[Opening INFORMATION GIVEN section]

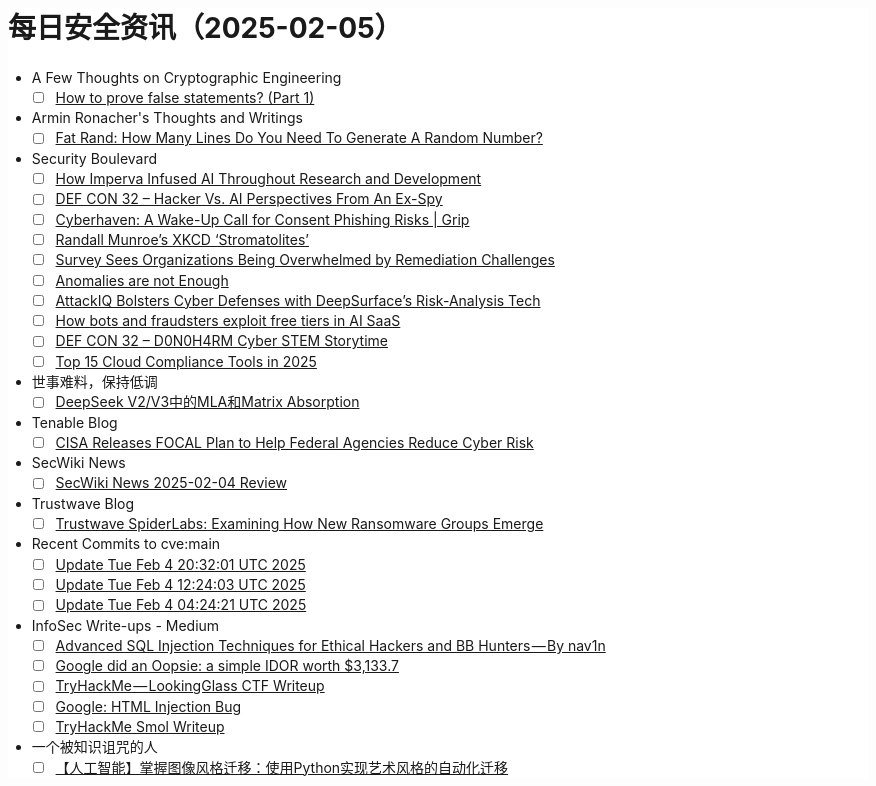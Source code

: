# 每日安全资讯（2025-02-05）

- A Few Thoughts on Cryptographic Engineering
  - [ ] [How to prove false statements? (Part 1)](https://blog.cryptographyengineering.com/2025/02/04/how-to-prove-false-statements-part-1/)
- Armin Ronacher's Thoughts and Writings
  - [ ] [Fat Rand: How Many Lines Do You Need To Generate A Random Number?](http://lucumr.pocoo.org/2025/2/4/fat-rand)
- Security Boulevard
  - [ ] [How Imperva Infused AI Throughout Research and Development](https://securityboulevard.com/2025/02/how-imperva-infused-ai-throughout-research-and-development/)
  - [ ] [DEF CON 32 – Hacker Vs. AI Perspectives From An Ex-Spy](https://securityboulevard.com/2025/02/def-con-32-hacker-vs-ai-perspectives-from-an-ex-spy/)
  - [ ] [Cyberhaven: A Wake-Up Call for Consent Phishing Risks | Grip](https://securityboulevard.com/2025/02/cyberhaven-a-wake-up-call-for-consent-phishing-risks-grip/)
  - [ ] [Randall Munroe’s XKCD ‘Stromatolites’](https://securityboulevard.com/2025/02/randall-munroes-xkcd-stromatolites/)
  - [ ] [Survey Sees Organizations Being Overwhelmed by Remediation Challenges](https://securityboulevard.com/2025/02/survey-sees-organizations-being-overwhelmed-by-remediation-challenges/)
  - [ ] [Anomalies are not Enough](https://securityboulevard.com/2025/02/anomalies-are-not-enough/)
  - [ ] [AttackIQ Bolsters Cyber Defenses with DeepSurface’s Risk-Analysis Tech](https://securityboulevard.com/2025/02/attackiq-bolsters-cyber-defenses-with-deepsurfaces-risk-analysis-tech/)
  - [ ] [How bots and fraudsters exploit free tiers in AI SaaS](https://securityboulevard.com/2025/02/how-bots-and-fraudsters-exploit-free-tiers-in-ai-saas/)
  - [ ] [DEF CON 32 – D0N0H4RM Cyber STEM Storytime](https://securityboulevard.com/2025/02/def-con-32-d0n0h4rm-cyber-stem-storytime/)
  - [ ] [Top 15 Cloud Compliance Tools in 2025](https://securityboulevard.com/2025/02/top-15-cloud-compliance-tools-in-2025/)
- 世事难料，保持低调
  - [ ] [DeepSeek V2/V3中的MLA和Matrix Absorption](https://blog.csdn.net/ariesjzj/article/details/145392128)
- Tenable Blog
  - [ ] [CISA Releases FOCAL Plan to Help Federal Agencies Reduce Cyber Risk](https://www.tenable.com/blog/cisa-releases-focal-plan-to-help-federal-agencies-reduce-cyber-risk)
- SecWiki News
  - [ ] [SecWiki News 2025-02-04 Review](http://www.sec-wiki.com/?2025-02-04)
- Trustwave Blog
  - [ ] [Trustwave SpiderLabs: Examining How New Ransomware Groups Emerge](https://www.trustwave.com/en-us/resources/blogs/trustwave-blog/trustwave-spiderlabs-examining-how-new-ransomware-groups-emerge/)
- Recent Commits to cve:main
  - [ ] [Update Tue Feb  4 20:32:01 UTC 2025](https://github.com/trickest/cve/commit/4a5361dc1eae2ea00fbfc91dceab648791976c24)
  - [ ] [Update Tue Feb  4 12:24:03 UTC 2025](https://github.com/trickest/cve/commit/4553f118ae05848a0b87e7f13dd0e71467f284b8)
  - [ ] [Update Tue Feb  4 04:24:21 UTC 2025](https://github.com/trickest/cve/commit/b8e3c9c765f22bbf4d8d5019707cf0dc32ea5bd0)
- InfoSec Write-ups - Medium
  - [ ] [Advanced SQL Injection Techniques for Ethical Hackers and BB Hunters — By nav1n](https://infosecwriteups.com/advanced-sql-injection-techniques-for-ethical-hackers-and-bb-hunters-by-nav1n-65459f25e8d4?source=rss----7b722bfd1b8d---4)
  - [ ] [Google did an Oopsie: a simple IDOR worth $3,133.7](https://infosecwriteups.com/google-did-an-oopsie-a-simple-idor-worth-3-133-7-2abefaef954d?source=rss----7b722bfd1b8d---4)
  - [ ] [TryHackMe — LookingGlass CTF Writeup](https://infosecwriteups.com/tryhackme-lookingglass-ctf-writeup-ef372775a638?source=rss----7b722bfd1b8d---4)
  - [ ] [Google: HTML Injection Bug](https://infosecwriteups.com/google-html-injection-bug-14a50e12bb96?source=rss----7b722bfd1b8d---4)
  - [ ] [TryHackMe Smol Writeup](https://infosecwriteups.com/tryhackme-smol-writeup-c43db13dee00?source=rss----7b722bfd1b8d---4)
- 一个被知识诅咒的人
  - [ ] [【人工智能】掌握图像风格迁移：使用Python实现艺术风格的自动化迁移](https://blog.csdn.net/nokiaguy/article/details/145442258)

[Closing INFORMATION GIVEN section]

» YOUR OBJECTIVE
Search the records above for the string "Google" and copy each line that holds it.

» ANSWER TO THIS TASK
  - [ ] [Google did an Oopsie: a simple IDOR worth $3,133.7](https://infosecwriteups.com/google-did-an-oopsie-a-simple-idor-worth-3-133-7-2abefaef954d?source=rss----7b722bfd1b8d---4)
  - [ ] [Google: HTML Injection Bug](https://infosecwriteups.com/google-html-injection-bug-14a50e12bb96?source=rss----7b722bfd1b8d---4)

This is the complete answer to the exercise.